[Data records]
---*---

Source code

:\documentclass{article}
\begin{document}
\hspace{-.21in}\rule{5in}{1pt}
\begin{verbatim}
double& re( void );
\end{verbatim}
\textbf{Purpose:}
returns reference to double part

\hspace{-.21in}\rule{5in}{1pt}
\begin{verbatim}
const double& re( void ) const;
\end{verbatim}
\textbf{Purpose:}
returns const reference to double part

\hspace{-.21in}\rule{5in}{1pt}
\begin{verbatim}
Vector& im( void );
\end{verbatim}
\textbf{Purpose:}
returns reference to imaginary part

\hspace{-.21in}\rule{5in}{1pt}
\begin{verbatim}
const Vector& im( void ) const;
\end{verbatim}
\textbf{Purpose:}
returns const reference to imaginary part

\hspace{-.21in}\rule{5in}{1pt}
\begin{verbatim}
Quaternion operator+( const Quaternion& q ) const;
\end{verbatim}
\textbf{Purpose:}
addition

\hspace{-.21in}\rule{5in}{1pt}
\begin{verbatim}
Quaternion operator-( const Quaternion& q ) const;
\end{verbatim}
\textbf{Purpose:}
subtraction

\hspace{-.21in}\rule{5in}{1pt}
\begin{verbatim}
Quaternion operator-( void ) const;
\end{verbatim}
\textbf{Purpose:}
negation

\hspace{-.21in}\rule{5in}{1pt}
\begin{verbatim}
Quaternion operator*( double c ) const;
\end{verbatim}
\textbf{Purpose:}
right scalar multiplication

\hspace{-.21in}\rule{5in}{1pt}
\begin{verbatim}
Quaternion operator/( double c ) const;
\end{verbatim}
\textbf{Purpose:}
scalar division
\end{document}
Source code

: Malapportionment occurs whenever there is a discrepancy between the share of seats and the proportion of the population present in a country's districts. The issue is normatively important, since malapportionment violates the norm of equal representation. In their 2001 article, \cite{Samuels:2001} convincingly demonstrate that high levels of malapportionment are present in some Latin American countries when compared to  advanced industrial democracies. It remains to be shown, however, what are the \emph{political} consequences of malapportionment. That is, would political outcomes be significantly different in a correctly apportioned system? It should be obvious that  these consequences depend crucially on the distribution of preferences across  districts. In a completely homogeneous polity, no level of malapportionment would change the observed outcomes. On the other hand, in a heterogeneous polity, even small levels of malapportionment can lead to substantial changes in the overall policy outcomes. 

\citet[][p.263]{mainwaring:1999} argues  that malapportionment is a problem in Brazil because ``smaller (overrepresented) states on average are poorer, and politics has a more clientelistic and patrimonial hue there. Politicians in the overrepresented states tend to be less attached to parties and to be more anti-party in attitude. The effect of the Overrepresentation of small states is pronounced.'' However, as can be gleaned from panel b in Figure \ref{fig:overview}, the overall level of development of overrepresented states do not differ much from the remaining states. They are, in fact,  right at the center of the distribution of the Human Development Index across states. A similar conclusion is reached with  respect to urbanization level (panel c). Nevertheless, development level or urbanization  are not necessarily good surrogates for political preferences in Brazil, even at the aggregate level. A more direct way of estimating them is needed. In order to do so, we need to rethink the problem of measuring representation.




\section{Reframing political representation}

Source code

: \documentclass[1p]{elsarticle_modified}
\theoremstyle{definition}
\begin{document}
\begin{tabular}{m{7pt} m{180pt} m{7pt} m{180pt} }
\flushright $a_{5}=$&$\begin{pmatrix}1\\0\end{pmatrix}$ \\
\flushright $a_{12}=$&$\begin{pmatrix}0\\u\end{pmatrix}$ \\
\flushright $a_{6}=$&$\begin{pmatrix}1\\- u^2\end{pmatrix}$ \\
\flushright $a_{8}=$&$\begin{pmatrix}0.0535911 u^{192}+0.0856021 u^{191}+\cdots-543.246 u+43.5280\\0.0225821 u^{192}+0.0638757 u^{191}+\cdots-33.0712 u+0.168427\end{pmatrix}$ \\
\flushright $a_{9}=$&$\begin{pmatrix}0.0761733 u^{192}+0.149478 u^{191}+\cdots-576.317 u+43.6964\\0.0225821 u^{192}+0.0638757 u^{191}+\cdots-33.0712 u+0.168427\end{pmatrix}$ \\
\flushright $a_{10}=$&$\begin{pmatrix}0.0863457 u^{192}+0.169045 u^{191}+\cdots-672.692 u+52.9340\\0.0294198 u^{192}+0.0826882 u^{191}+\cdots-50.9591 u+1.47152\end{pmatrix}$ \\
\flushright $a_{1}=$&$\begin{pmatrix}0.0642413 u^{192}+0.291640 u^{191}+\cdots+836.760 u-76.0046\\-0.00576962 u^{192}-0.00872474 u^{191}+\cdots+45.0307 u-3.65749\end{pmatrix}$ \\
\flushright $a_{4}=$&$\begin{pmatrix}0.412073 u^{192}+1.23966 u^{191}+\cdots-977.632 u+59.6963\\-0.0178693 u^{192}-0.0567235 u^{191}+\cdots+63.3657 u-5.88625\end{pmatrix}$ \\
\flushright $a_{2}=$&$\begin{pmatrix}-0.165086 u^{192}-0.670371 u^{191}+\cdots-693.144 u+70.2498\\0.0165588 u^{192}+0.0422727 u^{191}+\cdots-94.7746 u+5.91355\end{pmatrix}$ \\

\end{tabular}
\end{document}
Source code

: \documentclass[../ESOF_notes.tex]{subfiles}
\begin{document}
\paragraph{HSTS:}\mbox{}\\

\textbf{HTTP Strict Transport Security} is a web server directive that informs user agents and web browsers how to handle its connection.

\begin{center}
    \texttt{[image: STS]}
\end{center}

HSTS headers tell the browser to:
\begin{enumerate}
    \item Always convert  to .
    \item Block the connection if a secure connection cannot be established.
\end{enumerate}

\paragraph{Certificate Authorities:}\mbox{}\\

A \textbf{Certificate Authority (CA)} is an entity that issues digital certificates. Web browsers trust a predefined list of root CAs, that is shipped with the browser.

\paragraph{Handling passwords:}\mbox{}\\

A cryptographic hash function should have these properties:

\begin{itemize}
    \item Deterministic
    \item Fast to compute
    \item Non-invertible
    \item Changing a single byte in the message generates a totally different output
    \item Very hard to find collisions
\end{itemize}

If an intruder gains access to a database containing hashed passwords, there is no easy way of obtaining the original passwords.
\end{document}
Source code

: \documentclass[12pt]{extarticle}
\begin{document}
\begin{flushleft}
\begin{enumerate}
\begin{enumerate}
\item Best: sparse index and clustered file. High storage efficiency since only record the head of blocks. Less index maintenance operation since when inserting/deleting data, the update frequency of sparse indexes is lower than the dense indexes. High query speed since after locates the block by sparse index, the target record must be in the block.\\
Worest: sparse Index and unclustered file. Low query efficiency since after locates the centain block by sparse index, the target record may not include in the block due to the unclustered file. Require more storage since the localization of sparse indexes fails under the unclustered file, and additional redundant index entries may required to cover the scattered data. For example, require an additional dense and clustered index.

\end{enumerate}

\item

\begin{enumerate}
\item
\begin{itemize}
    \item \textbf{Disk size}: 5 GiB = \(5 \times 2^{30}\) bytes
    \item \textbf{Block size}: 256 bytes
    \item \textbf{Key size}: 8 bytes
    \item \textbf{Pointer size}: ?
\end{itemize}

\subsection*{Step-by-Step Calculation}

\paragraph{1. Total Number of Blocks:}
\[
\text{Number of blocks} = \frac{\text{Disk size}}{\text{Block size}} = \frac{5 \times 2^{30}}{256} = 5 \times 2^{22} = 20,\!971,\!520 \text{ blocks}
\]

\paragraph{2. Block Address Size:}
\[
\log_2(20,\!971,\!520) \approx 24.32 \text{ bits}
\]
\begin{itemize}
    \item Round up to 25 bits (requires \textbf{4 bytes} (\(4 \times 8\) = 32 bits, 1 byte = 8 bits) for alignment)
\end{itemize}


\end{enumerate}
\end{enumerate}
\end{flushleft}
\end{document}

---*---

# Work order
Print out the complete data above, character for character.

# Result for this exercise
Source code

:\documentclass{article}
\begin{document}
\hspace{-.21in}\rule{5in}{1pt}
\begin{verbatim}
double& re( void );
\end{verbatim}
\textbf{Purpose:}
returns reference to double part

\hspace{-.21in}\rule{5in}{1pt}
\begin{verbatim}
const double& re( void ) const;
\end{verbatim}
\textbf{Purpose:}
returns const reference to double part

\hspace{-.21in}\rule{5in}{1pt}
\begin{verbatim}
Vector& im( void );
\end{verbatim}
\textbf{Purpose:}
returns reference to imaginary part

\hspace{-.21in}\rule{5in}{1pt}
\begin{verbatim}
const Vector& im( void ) const;
\end{verbatim}
\textbf{Purpose:}
returns const reference to imaginary part

\hspace{-.21in}\rule{5in}{1pt}
\begin{verbatim}
Quaternion operator+( const Quaternion& q ) const;
\end{verbatim}
\textbf{Purpose:}
addition

\hspace{-.21in}\rule{5in}{1pt}
\begin{verbatim}
Quaternion operator-( const Quaternion& q ) const;
\end{verbatim}
\textbf{Purpose:}
subtraction

\hspace{-.21in}\rule{5in}{1pt}
\begin{verbatim}
Quaternion operator-( void ) const;
\end{verbatim}
\textbf{Purpose:}
negation

\hspace{-.21in}\rule{5in}{1pt}
\begin{verbatim}
Quaternion operator*( double c ) const;
\end{verbatim}
\textbf{Purpose:}
right scalar multiplication

\hspace{-.21in}\rule{5in}{1pt}
\begin{verbatim}
Quaternion operator/( double c ) const;
\end{verbatim}
\textbf{Purpose:}
scalar division
\end{document}
Source code

: Malapportionment occurs whenever there is a discrepancy between the share of seats and the proportion of the population present in a country's districts. The issue is normatively important, since malapportionment violates the norm of equal representation. In their 2001 article, \cite{Samuels:2001} convincingly demonstrate that high levels of malapportionment are present in some Latin American countries when compared to  advanced industrial democracies. It remains to be shown, however, what are the \emph{political} consequences of malapportionment. That is, would political outcomes be significantly different in a correctly apportioned system? It should be obvious that  these consequences depend crucially on the distribution of preferences across  districts. In a completely homogeneous polity, no level of malapportionment would change the observed outcomes. On the other hand, in a heterogeneous polity, even small levels of malapportionment can lead to substantial changes in the overall policy outcomes. 

\citet[][p.263]{mainwaring:1999} argues  that malapportionment is a problem in Brazil because ``smaller (overrepresented) states on average are poorer, and politics has a more clientelistic and patrimonial hue there. Politicians in the overrepresented states tend to be less attached to parties and to be more anti-party in attitude. The effect of the Overrepresentation of small states is pronounced.'' However, as can be gleaned from panel b in Figure \ref{fig:overview}, the overall level of development of overrepresented states do not differ much from the remaining states. They are, in fact,  right at the center of the distribution of the Human Development Index across states. A similar conclusion is reached with  respect to urbanization level (panel c). Nevertheless, development level or urbanization  are not necessarily good surrogates for political preferences in Brazil, even at the aggregate level. A more direct way of estimating them is needed. In order to do so, we need to rethink the problem of measuring representation.




\section{Reframing political representation}

Source code

: \documentclass[1p]{elsarticle_modified}
\theoremstyle{definition}
\begin{document}
\begin{tabular}{m{7pt} m{180pt} m{7pt} m{180pt} }
\flushright $a_{5}=$&$\begin{pmatrix}1\\0\end{pmatrix}$ \\
\flushright $a_{12}=$&$\begin{pmatrix}0\\u\end{pmatrix}$ \\
\flushright $a_{6}=$&$\begin{pmatrix}1\\- u^2\end{pmatrix}$ \\
\flushright $a_{8}=$&$\begin{pmatrix}0.0535911 u^{192}+0.0856021 u^{191}+\cdots-543.246 u+43.5280\\0.0225821 u^{192}+0.0638757 u^{191}+\cdots-33.0712 u+0.168427\end{pmatrix}$ \\
\flushright $a_{9}=$&$\begin{pmatrix}0.0761733 u^{192}+0.149478 u^{191}+\cdots-576.317 u+43.6964\\0.0225821 u^{192}+0.0638757 u^{191}+\cdots-33.0712 u+0.168427\end{pmatrix}$ \\
\flushright $a_{10}=$&$\begin{pmatrix}0.0863457 u^{192}+0.169045 u^{191}+\cdots-672.692 u+52.9340\\0.0294198 u^{192}+0.0826882 u^{191}+\cdots-50.9591 u+1.47152\end{pmatrix}$ \\
\flushright $a_{1}=$&$\begin{pmatrix}0.0642413 u^{192}+0.291640 u^{191}+\cdots+836.760 u-76.0046\\-0.00576962 u^{192}-0.00872474 u^{191}+\cdots+45.0307 u-3.65749\end{pmatrix}$ \\
\flushright $a_{4}=$&$\begin{pmatrix}0.412073 u^{192}+1.23966 u^{191}+\cdots-977.632 u+59.6963\\-0.0178693 u^{192}-0.0567235 u^{191}+\cdots+63.3657 u-5.88625\end{pmatrix}$ \\
\flushright $a_{2}=$&$\begin{pmatrix}-0.165086 u^{192}-0.670371 u^{191}+\cdots-693.144 u+70.2498\\0.0165588 u^{192}+0.0422727 u^{191}+\cdots-94.7746 u+5.91355\end{pmatrix}$ \\

\end{tabular}
\end{document}
Source code

: \documentclass[../ESOF_notes.tex]{subfiles}
\begin{document}
\paragraph{HSTS:}\mbox{}\\

\textbf{HTTP Strict Transport Security} is a web server directive that informs user agents and web browsers how to handle its connection.

\begin{center}
    \texttt{[image: STS]}
\end{center}

HSTS headers tell the browser to:
\begin{enumerate}
    \item Always convert  to .
    \item Block the connection if a secure connection cannot be established.
\end{enumerate}

\paragraph{Certificate Authorities:}\mbox{}\\

A \textbf{Certificate Authority (CA)} is an entity that issues digital certificates. Web browsers trust a predefined list of root CAs, that is shipped with the browser.

\paragraph{Handling passwords:}\mbox{}\\

A cryptographic hash function should have these properties:

\begin{itemize}
    \item Deterministic
    \item Fast to compute
    \item Non-invertible
    \item Changing a single byte in the message generates a totally different output
    \item Very hard to find collisions
\end{itemize}

If an intruder gains access to a database containing hashed passwords, there is no easy way of obtaining the original passwords.
\end{document}
Source code

: \documentclass[12pt]{extarticle}
\begin{document}
\begin{flushleft}
\begin{enumerate}
\begin{enumerate}
\item Best: sparse index and clustered file. High storage efficiency since only record the head of blocks. Less index maintenance operation since when inserting/deleting data, the update frequency of sparse indexes is lower than the dense indexes. High query speed since after locates the block by sparse index, the target record must be in the block.\\
Worest: sparse Index and unclustered file. Low query efficiency since after locates the centain block by sparse index, the target record may not include in the block due to the unclustered file. Require more storage since the localization of sparse indexes fails under the unclustered file, and additional redundant index entries may required to cover the scattered data. For example, require an additional dense and clustered index.

\end{enumerate}

\item

\begin{enumerate}
\item
\begin{itemize}
    \item \textbf{Disk size}: 5 GiB = \(5 \times 2^{30}\) bytes
    \item \textbf{Block size}: 256 bytes
    \item \textbf{Key size}: 8 bytes
    \item \textbf{Pointer size}: ?
\end{itemize}

\subsection*{Step-by-Step Calculation}

\paragraph{1. Total Number of Blocks:}
\[
\text{Number of blocks} = \frac{\text{Disk size}}{\text{Block size}} = \frac{5 \times 2^{30}}{256} = 5 \times 2^{22} = 20,\!971,\!520 \text{ blocks}
\]

\paragraph{2. Block Address Size:}
\[
\log_2(20,\!971,\!520) \approx 24.32 \text{ bits}
\]
\begin{itemize}
    \item Round up to 25 bits (requires \textbf{4 bytes} (\(4 \times 8\) = 32 bits, 1 byte = 8 bits) for alignment)
\end{itemize}


\end{enumerate}
\end{enumerate}
\end{flushleft}
\end{document}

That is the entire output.